Below are the records; count how many of their lines carry "either" and give only the number.

********************

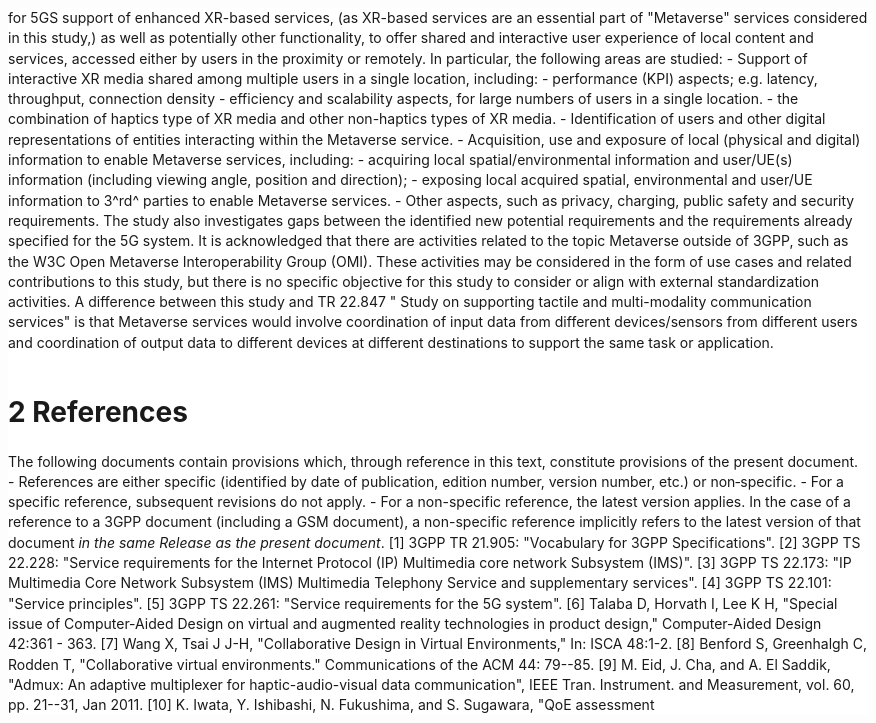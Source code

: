 for 5GS support of enhanced XR-based services, (as XR-based services are an
essential part of \"Metaverse\" services considered in this study,) as well as
potentially other functionality, to offer shared and interactive user
experience of local content and services, accessed either by users in the
proximity or remotely. In particular, the following areas are studied:
\- Support of interactive XR media shared among multiple users in a single
location, including:
\- performance (KPI) aspects; e.g. latency, throughput, connection density
\- efficiency and scalability aspects, for large numbers of users in a single
location.
\- the combination of haptics type of XR media and other non-haptics types of
XR media.
\- Identification of users and other digital representations of entities
interacting within the Metaverse service.
\- Acquisition, use and exposure of local (physical and digital) information
to enable Metaverse services, including:
\- acquiring local spatial/environmental information and user/UE(s)
information (including viewing angle, position and direction);
\- exposing local acquired spatial, environmental and user/UE information to
3^rd^ parties to enable Metaverse services.
\- Other aspects, such as privacy, charging, public safety and security
requirements.
The study also investigates gaps between the identified new potential
requirements and the requirements already specified for the 5G system.
It is acknowledged that there are activities related to the topic Metaverse
outside of 3GPP, such as the W3C Open Metaverse Interoperability Group (OMI).
These activities may be considered in the form of use cases and related
contributions to this study, but there is no specific objective for this study
to consider or align with external standardization activities.
A difference between this study and TR 22.847 \" Study on supporting tactile
and multi-modality communication services\" is that Metaverse services would
involve coordination of input data from different devices/sensors from
different users and coordination of output data to different devices at
different destinations to support the same task or application.
# 2 References
The following documents contain provisions which, through reference in this
text, constitute provisions of the present document.
\- References are either specific (identified by date of publication, edition
number, version number, etc.) or non‑specific.
\- For a specific reference, subsequent revisions do not apply.
\- For a non-specific reference, the latest version applies. In the case of a
reference to a 3GPP document (including a GSM document), a non-specific
reference implicitly refers to the latest version of that document _in the
same Release as the present document_.
[1] 3GPP TR 21.905: \"Vocabulary for 3GPP Specifications\".
[2] 3GPP TS 22.228: \"Service requirements for the Internet Protocol (IP)
Multimedia core network Subsystem (IMS)\".
[3] 3GPP TS 22.173: \"IP Multimedia Core Network Subsystem (IMS) Multimedia
Telephony Service and supplementary services\".
[4] 3GPP TS 22.101: \"Service principles\".
[5] 3GPP TS 22.261: \"Service requirements for the 5G system\".
[6] Talaba D, Horvath I, Lee K H, \"Special issue of Computer-Aided Design on
virtual and augmented reality technologies in product design,\" Computer-Aided
Design 42:361 - 363.
[7] Wang X, Tsai J J-H, \"Collaborative Design in Virtual Environments,\" In:
ISCA 48:1-2.
[8] Benford S, Greenhalgh C, Rodden T, \"Collaborative virtual environments.\"
Communications of the ACM 44: 79--85.
[9] M. Eid, J. Cha, and A. El Saddik, \"Admux: An adaptive multiplexer for
haptic-audio-visual data communication\", IEEE Tran. Instrument. and
Measurement, vol. 60, pp. 21--31, Jan 2011.
[10] K. Iwata, Y. Ishibashi, N. Fukushima, and S. Sugawara, \"QoE assessment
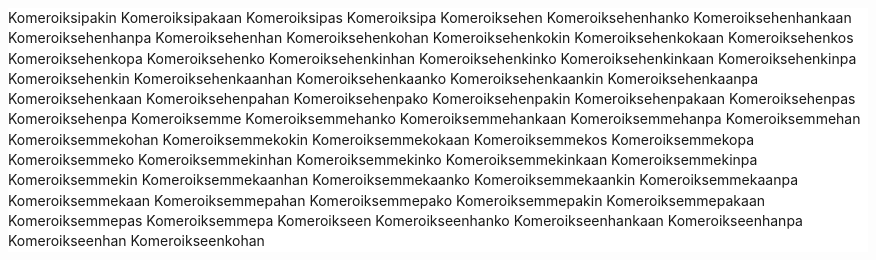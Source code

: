 Komeroiksipakin
Komeroiksipakaan
Komeroiksipas
Komeroiksipa
Komeroiksehen
Komeroiksehenhanko
Komeroiksehenhankaan
Komeroiksehenhanpa
Komeroiksehenhan
Komeroiksehenkohan
Komeroiksehenkokin
Komeroiksehenkokaan
Komeroiksehenkos
Komeroiksehenkopa
Komeroiksehenko
Komeroiksehenkinhan
Komeroiksehenkinko
Komeroiksehenkinkaan
Komeroiksehenkinpa
Komeroiksehenkin
Komeroiksehenkaanhan
Komeroiksehenkaanko
Komeroiksehenkaankin
Komeroiksehenkaanpa
Komeroiksehenkaan
Komeroiksehenpahan
Komeroiksehenpako
Komeroiksehenpakin
Komeroiksehenpakaan
Komeroiksehenpas
Komeroiksehenpa
Komeroiksemme
Komeroiksemmehanko
Komeroiksemmehankaan
Komeroiksemmehanpa
Komeroiksemmehan
Komeroiksemmekohan
Komeroiksemmekokin
Komeroiksemmekokaan
Komeroiksemmekos
Komeroiksemmekopa
Komeroiksemmeko
Komeroiksemmekinhan
Komeroiksemmekinko
Komeroiksemmekinkaan
Komeroiksemmekinpa
Komeroiksemmekin
Komeroiksemmekaanhan
Komeroiksemmekaanko
Komeroiksemmekaankin
Komeroiksemmekaanpa
Komeroiksemmekaan
Komeroiksemmepahan
Komeroiksemmepako
Komeroiksemmepakin
Komeroiksemmepakaan
Komeroiksemmepas
Komeroiksemmepa
Komeroikseen
Komeroikseenhanko
Komeroikseenhankaan
Komeroikseenhanpa
Komeroikseenhan
Komeroikseenkohan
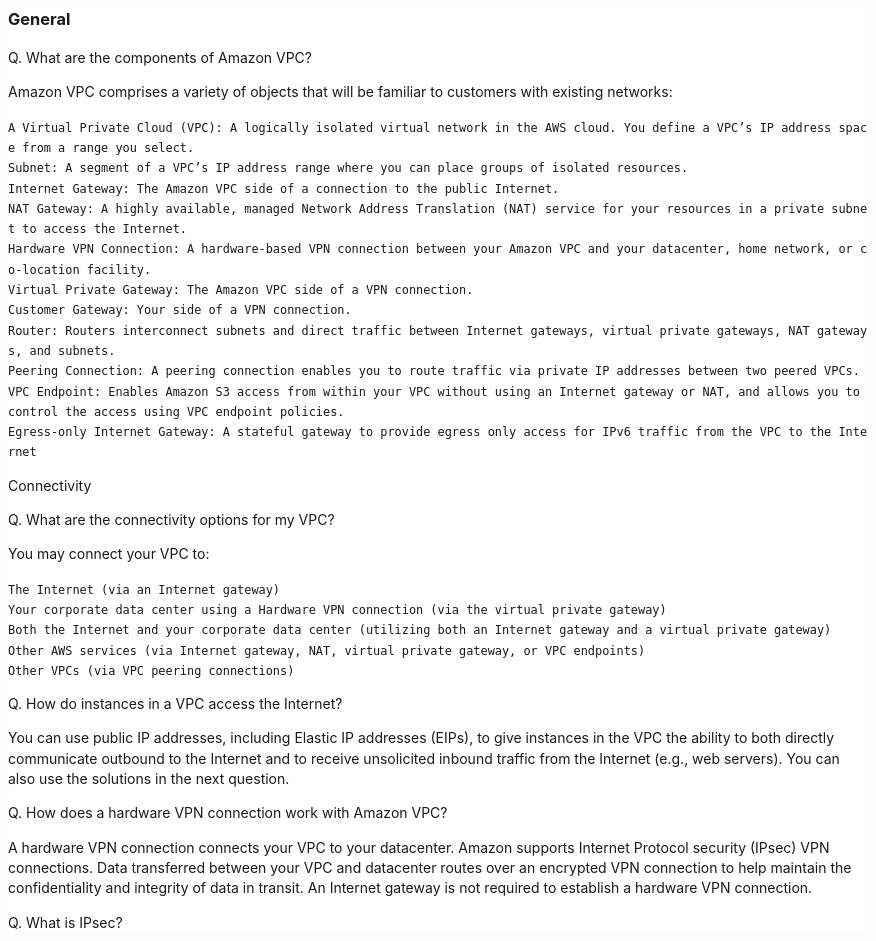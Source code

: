 ### General

Q. What are the components of Amazon VPC?

Amazon VPC comprises a variety of objects that will be familiar to customers with existing networks:

    A Virtual Private Cloud (VPC): A logically isolated virtual network in the AWS cloud. You define a VPC’s IP address space from a range you select.
    Subnet: A segment of a VPC’s IP address range where you can place groups of isolated resources.
    Internet Gateway: The Amazon VPC side of a connection to the public Internet.
    NAT Gateway: A highly available, managed Network Address Translation (NAT) service for your resources in a private subnet to access the Internet.
    Hardware VPN Connection: A hardware-based VPN connection between your Amazon VPC and your datacenter, home network, or co-location facility.
    Virtual Private Gateway: The Amazon VPC side of a VPN connection.
    Customer Gateway: Your side of a VPN connection.
    Router: Routers interconnect subnets and direct traffic between Internet gateways, virtual private gateways, NAT gateways, and subnets.
    Peering Connection: A peering connection enables you to route traffic via private IP addresses between two peered VPCs.
    VPC Endpoint: Enables Amazon S3 access from within your VPC without using an Internet gateway or NAT, and allows you to control the access using VPC endpoint policies.
    Egress-only Internet Gateway: A stateful gateway to provide egress only access for IPv6 traffic from the VPC to the Internet


Connectivity

Q. What are the connectivity options for my VPC?

You may connect your VPC to:

    The Internet (via an Internet gateway)
    Your corporate data center using a Hardware VPN connection (via the virtual private gateway)
    Both the Internet and your corporate data center (utilizing both an Internet gateway and a virtual private gateway)
    Other AWS services (via Internet gateway, NAT, virtual private gateway, or VPC endpoints)
    Other VPCs (via VPC peering connections)


Q. How do instances in a VPC access the Internet?

You can use public IP addresses, including Elastic IP addresses (EIPs), to give instances in the VPC the ability to both directly communicate outbound to the Internet and to receive unsolicited inbound traffic from the Internet (e.g., web servers).  You can also use the solutions in the next question.

Q. How does a hardware VPN connection work with Amazon VPC?

A hardware VPN connection connects your VPC to your datacenter. Amazon supports Internet Protocol security (IPsec) VPN connections. Data transferred between your VPC and datacenter routes over an encrypted VPN connection to help maintain the confidentiality and integrity of data in transit. An Internet gateway is not required to establish a hardware VPN connection.

Q. What is IPsec?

********************

* _ANSWER SECTION_: 2